ACTION ITEM:
Repeat all the records exactly, omitting pictures.

PROVIDED ENTRIES:

--

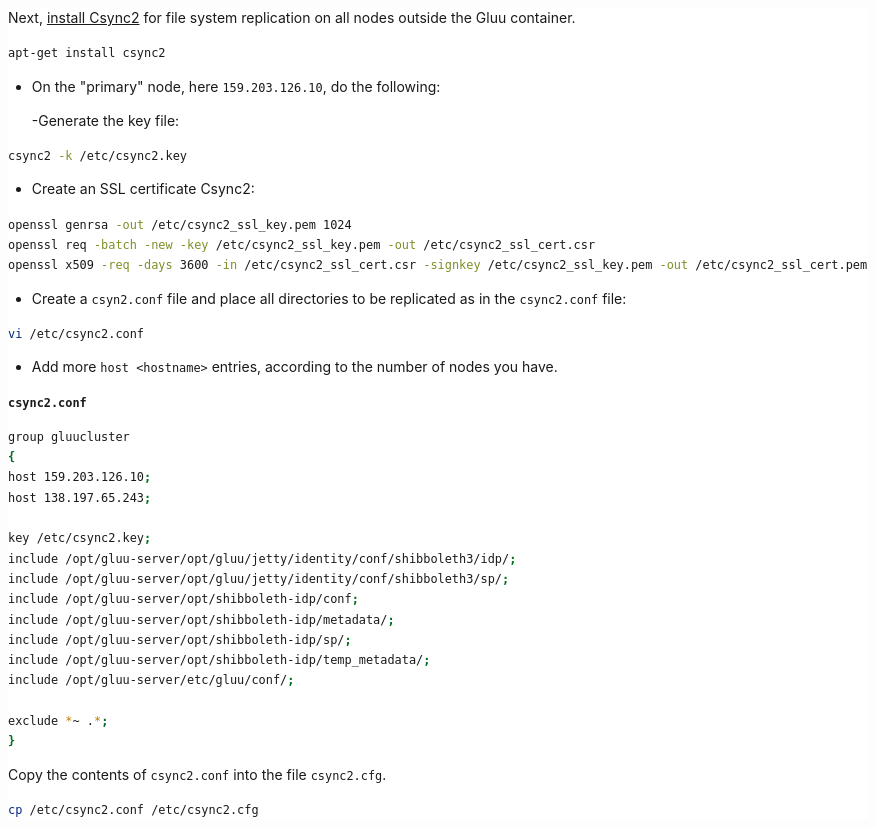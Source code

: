 Next, [install Csync2](https://linuxaria.com/howto/csync2-a-filesystem-syncronization-tool-for-linux) for file system replication on all nodes outside the Gluu container.

```bash
apt-get install csync2
```

- On the "primary" node, here `159.203.126.10`, do the following:
  
  -Generate the key file:
  
```bash
csync2 -k /etc/csync2.key
```
  
- Create an SSL certificate Csync2:
  
```bash
openssl genrsa -out /etc/csync2_ssl_key.pem 1024
openssl req -batch -new -key /etc/csync2_ssl_key.pem -out /etc/csync2_ssl_cert.csr
openssl x509 -req -days 3600 -in /etc/csync2_ssl_cert.csr -signkey /etc/csync2_ssl_key.pem -out /etc/csync2_ssl_cert.pem
```
  
  - Create a `csyn2.conf` file and place all directories to be replicated as in the `csync2.conf` file:
  
```bash
vi /etc/csync2.conf
```
  
  - Add more `host <hostname>` entries, according to the number of nodes you have.
  
**`csync2.conf`**
  
```bash
group gluucluster
{
host 159.203.126.10;
host 138.197.65.243;
 
key /etc/csync2.key;
include /opt/gluu-server/opt/gluu/jetty/identity/conf/shibboleth3/idp/;
include /opt/gluu-server/opt/gluu/jetty/identity/conf/shibboleth3/sp/;
include /opt/gluu-server/opt/shibboleth-idp/conf;
include /opt/gluu-server/opt/shibboleth-idp/metadata/;
include /opt/gluu-server/opt/shibboleth-idp/sp/;
include /opt/gluu-server/opt/shibboleth-idp/temp_metadata/;
include /opt/gluu-server/etc/gluu/conf/;
 
exclude *~ .*;
}
```
  
Copy the contents of `csync2.conf` into the file `csync2.cfg`.
  
```bash
cp /etc/csync2.conf /etc/csync2.cfg
```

--

ANSWER SPACE:
Source code

: Next, [install Csync2](https://linuxaria.com/howto/csync2-a-filesystem-syncronization-tool-for-linux) for file system replication on all nodes outside the Gluu container.

```bash
apt-get install csync2
```

- On the "primary" node, here `159.203.126.10`, do the following:
  
  -Generate the key file:
  
```bash
csync2 -k /etc/csync2.key
```
  
- Create an SSL certificate Csync2:
  
```bash
openssl genrsa -out /etc/csync2_ssl_key.pem 1024
openssl req -batch -new -key /etc/csync2_ssl_key.pem -out /etc/csync2_ssl_cert.csr
openssl x509 -req -days 3600 -in /etc/csync2_ssl_cert.csr -signkey /etc/csync2_ssl_key.pem -out /etc/csync2_ssl_cert.pem
```
  
  - Create a `csyn2.conf` file and place all directories to be replicated as in the `csync2.conf` file:
  
```bash
vi /etc/csync2.conf
```
  
  - Add more `host <hostname>` entries, according to the number of nodes you have.
  
**`csync2.conf`**
  
```bash
group gluucluster
{
host 159.203.126.10;
host 138.197.65.243;
 
key /etc/csync2.key;
include /opt/gluu-server/opt/gluu/jetty/identity/conf/shibboleth3/idp/;
include /opt/gluu-server/opt/gluu/jetty/identity/conf/shibboleth3/sp/;
include /opt/gluu-server/opt/shibboleth-idp/conf;
include /opt/gluu-server/opt/shibboleth-idp/metadata/;
include /opt/gluu-server/opt/shibboleth-idp/sp/;
include /opt/gluu-server/opt/shibboleth-idp/temp_metadata/;
include /opt/gluu-server/etc/gluu/conf/;
 
exclude *~ .*;
}
```
  
Copy the contents of `csync2.conf` into the file `csync2.cfg`.
  
```bash
cp /etc/csync2.conf /etc/csync2.cfg
```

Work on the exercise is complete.